(DATA FOR THIS TASK)

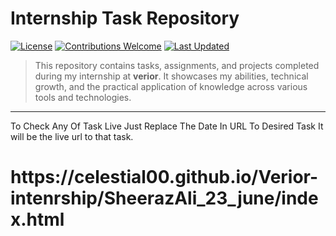 #  Internship Task Repository

[![License](https://img.shields.io/badge/license-MIT-blue.svg)](LICENSE)
[![Contributions Welcome](https://img.shields.io/badge/contributions-welcome-brightgreen.svg)](#contributing)
[![Last Updated](https://img.shields.io/github/last-commit/your-username/your-repo-name)](.)

> This repository contains tasks, assignments, and projects completed during my internship at **verior**. It showcases my abilities, technical growth, and the practical application of knowledge across various tools and technologies.

---

To Check Any Of Task Live Just Replace The Date In URL To Desired Task It will be the live url to that task.

<h1>https://celestial00.github.io/Verior-intenrship/SheerazAli_23_june/index.html</h1>
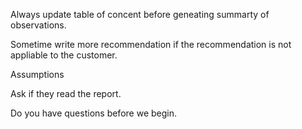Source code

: 



Always update table of concent before geneating summarty of observations.

Sometime write more recommendation if the recommendation is not appliable to the customer. 


Assumptions

Ask if they read the report.

Do you have questions before we begin. 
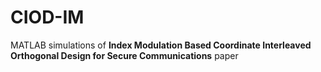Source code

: # CIOD-IM
MATLAB simulations of **Index Modulation Based Coordinate Interleaved Orthogonal Design for Secure Communications** paper
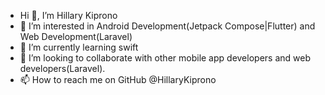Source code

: -  Hi 👋,  I’m Hillary Kiprono
- 👀 I’m interested in Android Development(Jetpack Compose|Flutter) and Web Development(Laravel)
- 🌱 I’m currently learning swift
- 💞️ I’m looking to collaborate with other mobile app developers and web developers(Laravel).
- 📫 How to reach me on GitHub @HillaryKiprono

<!---
HillaryKiprono/HillaryKiprono is a ✨ special ✨ repository because its `README.md` (this file) appears on your GitHub profile.
You can click the Preview link to take a look at your changes.
--->
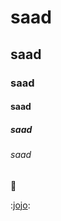 # saad
## saad
### saad
#### saad
##### saad
###### saad

:slightly_smiling_face:

:[jojo](jojo.jpg):









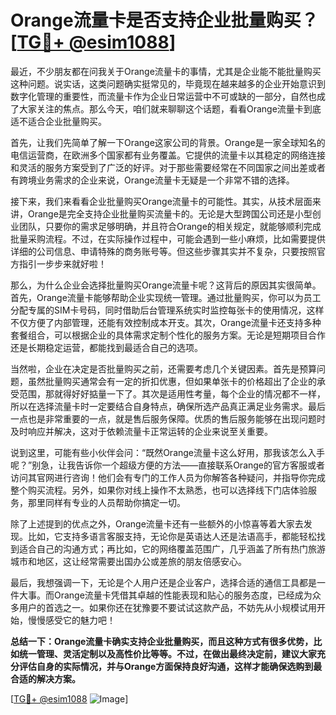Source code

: # Orange流量卡是否支持企业批量购买？[[TG💪+ @esim1088](https://t.me/s/esim1088)]

最近，不少朋友都在问我关于Orange流量卡的事情，尤其是企业能不能批量购买这种问题。说实话，这类问题确实挺常见的，毕竟现在越来越多的企业开始意识到数字化管理的重要性，而流量卡作为企业日常运营中不可或缺的一部分，自然也成了大家关注的焦点。那么今天，咱们就来聊聊这个话题，看看Orange流量卡到底适不适合企业批量购买。

首先，让我们先简单了解一下Orange这家公司的背景。Orange是一家全球知名的电信运营商，在欧洲多个国家都有业务覆盖。它提供的流量卡以其稳定的网络连接和灵活的服务方案受到了广泛的好评。对于那些需要经常在不同国家之间出差或者有跨境业务需求的企业来说，Orange流量卡无疑是一个非常不错的选择。

接下来，我们来看看企业批量购买Orange流量卡的可能性。其实，从技术层面来讲，Orange是完全支持企业批量购买流量卡的。无论是大型跨国公司还是小型创业团队，只要你的需求足够明确，并且符合Orange的相关规定，就能够顺利完成批量采购流程。不过，在实际操作过程中，可能会遇到一些小麻烦，比如需要提供详细的公司信息、申请特殊的商务账号等。但这些步骤其实并不复杂，只要按照官方指引一步步来就好啦！

那么，为什么企业会选择批量购买Orange流量卡呢？这背后的原因其实很简单。首先，Orange流量卡能够帮助企业实现统一管理。通过批量购买，你可以为员工分配专属的SIM卡号码，同时借助后台管理系统实时监控每张卡的使用情况，这样不仅方便了内部管理，还能有效控制成本开支。其次，Orange流量卡还支持多种套餐组合，可以根据企业的具体需求定制个性化的服务方案。无论是短期项目合作还是长期稳定运营，都能找到最适合自己的选项。

当然啦，企业在决定是否批量购买之前，还需要考虑几个关键因素。首先是预算问题，虽然批量购买通常会有一定的折扣优惠，但如果单张卡的价格超出了企业的承受范围，那就得好好掂量一下了。其次是适用性考量，每个企业的情况都不一样，所以在选择流量卡时一定要结合自身特点，确保所选产品真正满足业务需求。最后一点也是非常重要的一点，就是售后服务保障。优质的售后服务能够在出现问题时及时响应并解决，这对于依赖流量卡正常运转的企业来说至关重要。

说到这里，可能有些小伙伴会问：“既然Orange流量卡这么好用，那我该怎么入手呢？”别急，让我告诉你一个超级方便的方法——直接联系Orange的官方客服或者访问其官网进行咨询！他们会有专门的工作人员为你解答各种疑问，并指导你完成整个购买流程。另外，如果你对线上操作不太熟悉，也可以选择线下门店体验服务，那里同样有专业的人员帮助你搞定一切。

除了上述提到的优点之外，Orange流量卡还有一些额外的小惊喜等着大家去发现。比如，它支持多语言客服支持，无论你是英语达人还是法语高手，都能轻松找到适合自己的沟通方式；再比如，它的网络覆盖范围广，几乎涵盖了所有热门旅游城市和地区，这让经常需要出国办公或差旅的朋友倍感安心。

最后，我想强调一下，无论是个人用户还是企业客户，选择合适的通信工具都是一件大事。而Orange流量卡凭借其卓越的性能表现和贴心的服务态度，已经成为众多用户的首选之一。如果你还在犹豫要不要试试这款产品，不妨先从小规模试用开始，慢慢感受它的魅力吧！

**总结一下：Orange流量卡确实支持企业批量购买，而且这种方式有很多优势，比如统一管理、灵活定制以及高性价比等等。不过，在做出最终决定前，建议大家充分评估自身的实际情况，并与Orange方面保持良好沟通，这样才能确保选购到最合适的解决方案。**

[[TG💪+ @esim1088](https://t.me/s/esim1088) ![Image](https://i.postimg.cc/4NQfJmqS/Snipaste-2025-05-13-00-14-12.png)]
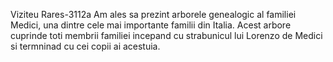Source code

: Viziteu Rares-3112a
Am ales sa prezint arborele genealogic al familiei Medici, una dintre cele mai importante familii din Italia. Acest arbore cuprinde toti membrii familiei incepand cu strabunicul lui Lorenzo de Medici si termninad cu cei copii ai acestuia. 
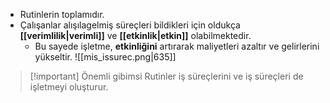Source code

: - Rutinlerin toplamıdır.
- Çalışanlar alışılagelmiş süreçleri bildikleri için oldukça **[[verimlilik|verimli]]** ve **[[etkinlik|etkin]]** olabilmektedir.
	- Bu sayede işletme, **etkinliğini** artırarak maliyetleri azaltır ve gelirlerini yükseltir. 
![[mis_issurec.png|635]]

> [!important]  Önemli gibimsi
> Rutinler iş süreçlerini ve iş süreçleri de işletmeyi oluşturur.


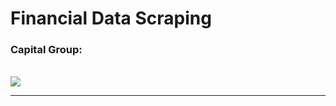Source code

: 
# Financial Data Scraping

### Capital Group:
<br>
<img src="https://github.com/sinanazem/financial-data-scraping/blob/main/chart.png">
<hr>
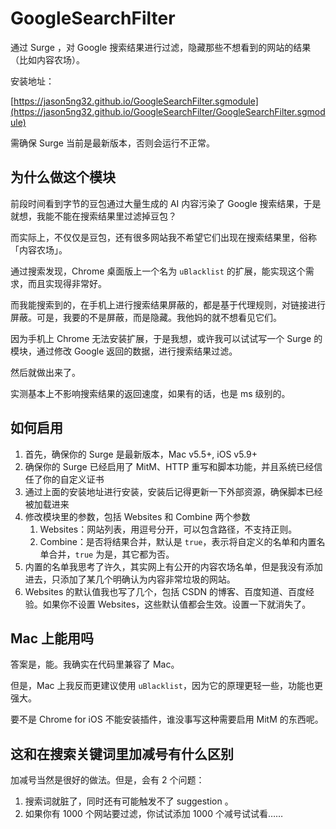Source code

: # GoogleSearchFilter

通过 Surge ，对 Google 搜索结果进行过滤，隐藏那些不想看到的网站的结果（比如内容农场）。

安装地址：

[https://jason5ng32.github.io/GoogleSearchFilter.sgmodule](https://jason5ng32.github.io/GoogleSearchFilter/GoogleSearchFilter.sgmodule)

需确保 Surge 当前是最新版本，否则会运行不正常。

## 为什么做这个模块

前段时间看到字节的豆包通过大量生成的 AI 内容污染了 Google 搜索结果，于是就想，我能不能在搜索结果里过滤掉豆包？

而实际上，不仅仅是豆包，还有很多网站我不希望它们出现在搜索结果里，俗称「内容农场」。

通过搜索发现，Chrome 桌面版上一个名为 `uBlacklist` 的扩展，能实现这个需求，而且实现得非常好。

而我能搜索到的，在手机上进行搜索结果屏蔽的，都是基于代理规则，对链接进行屏蔽。可是，我要的不是屏蔽，而是隐藏。我他妈的就不想看见它们。

因为手机上 Chrome 无法安装扩展，于是我想，或许我可以试试写一个 Surge 的模块，通过修改 Google 返回的数据，进行搜索结果过滤。

然后就做出来了。

实测基本上不影响搜索结果的返回速度，如果有的话，也是 ms 级别的。

## 如何启用

1. 首先，确保你的 Surge 是最新版本，Mac v5.5+, iOS v5.9+
2. 确保你的 Surge 已经启用了 MitM、HTTP 重写和脚本功能，并且系统已经信任了你的自定义证书
3. 通过上面的安装地址进行安装，安装后记得更新一下外部资源，确保脚本已经被加载进来
4. 修改模块里的参数，包括 Websites 和 Combine 两个参数
   1. Websites：网站列表，用逗号分开，可以包含路径，不支持正则。
   2. Combine：是否将结果合并，默认是 `true`，表示将自定义的名单和内置名单合并，`true` 为是，其它都为否。
5. 内置的名单我思考了许久，其实网上有公开的内容农场名单，但是我没有添加进去，只添加了某几个明确认为内容非常垃圾的网站。
6. Websites 的默认值我也写了几个，包括 CSDN 的博客、百度知道、百度经验。如果你不设置 Websites，这些默认值都会生效。设置一下就消失了。

## Mac 上能用吗

答案是，能。我确实在代码里兼容了 Mac。

但是，Mac 上我反而更建议使用 `uBlacklist`，因为它的原理更轻一些，功能也更强大。

要不是 Chrome for iOS 不能安装插件，谁没事写这种需要启用 MitM 的东西呢。

## 这和在搜索关键词里加减号有什么区别

加减号当然是很好的做法。但是，会有 2 个问题：

1. 搜索词就脏了，同时还有可能触发不了 suggestion 。
2. 如果你有 1000 个网站要过滤，你试试添加 1000 个减号试试看……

(TASK ITEM)
Every line above between the one containing "HillaryKiprono/HillaryKiprono is a" and the one containing "首先，让我们先简单了解一下O", those two included, is to be printed exactly. No pictures go into the copy.

(YOUR RESPONSE)
HillaryKiprono/HillaryKiprono is a ✨ special ✨ repository because its `README.md` (this file) appears on your GitHub profile.
You can click the Preview link to take a look at your changes.
--->
 # saad
## saad
### saad
#### saad
##### saad
###### saad

:slightly_smiling_face:

:[jojo](jojo.jpg):









Source code

: # Orange流量卡是否支持企业批量购买？[[TG💪+ @esim1088](https://t.me/s/esim1088)]

最近，不少朋友都在问我关于Orange流量卡的事情，尤其是企业能不能批量购买这种问题。说实话，这类问题确实挺常见的，毕竟现在越来越多的企业开始意识到数字化管理的重要性，而流量卡作为企业日常运营中不可或缺的一部分，自然也成了大家关注的焦点。那么今天，咱们就来聊聊这个话题，看看Orange流量卡到底适不适合企业批量购买。

首先，让我们先简单了解一下Orange这家公司的背景。Orange是一家全球知名的电信运营商，在欧洲多个国家都有业务覆盖。它提供的流量卡以其稳定的网络连接和灵活的服务方案受到了广泛的好评。对于那些需要经常在不同国家之间出差或者有跨境业务需求的企业来说，Orange流量卡无疑是一个非常不错的选择。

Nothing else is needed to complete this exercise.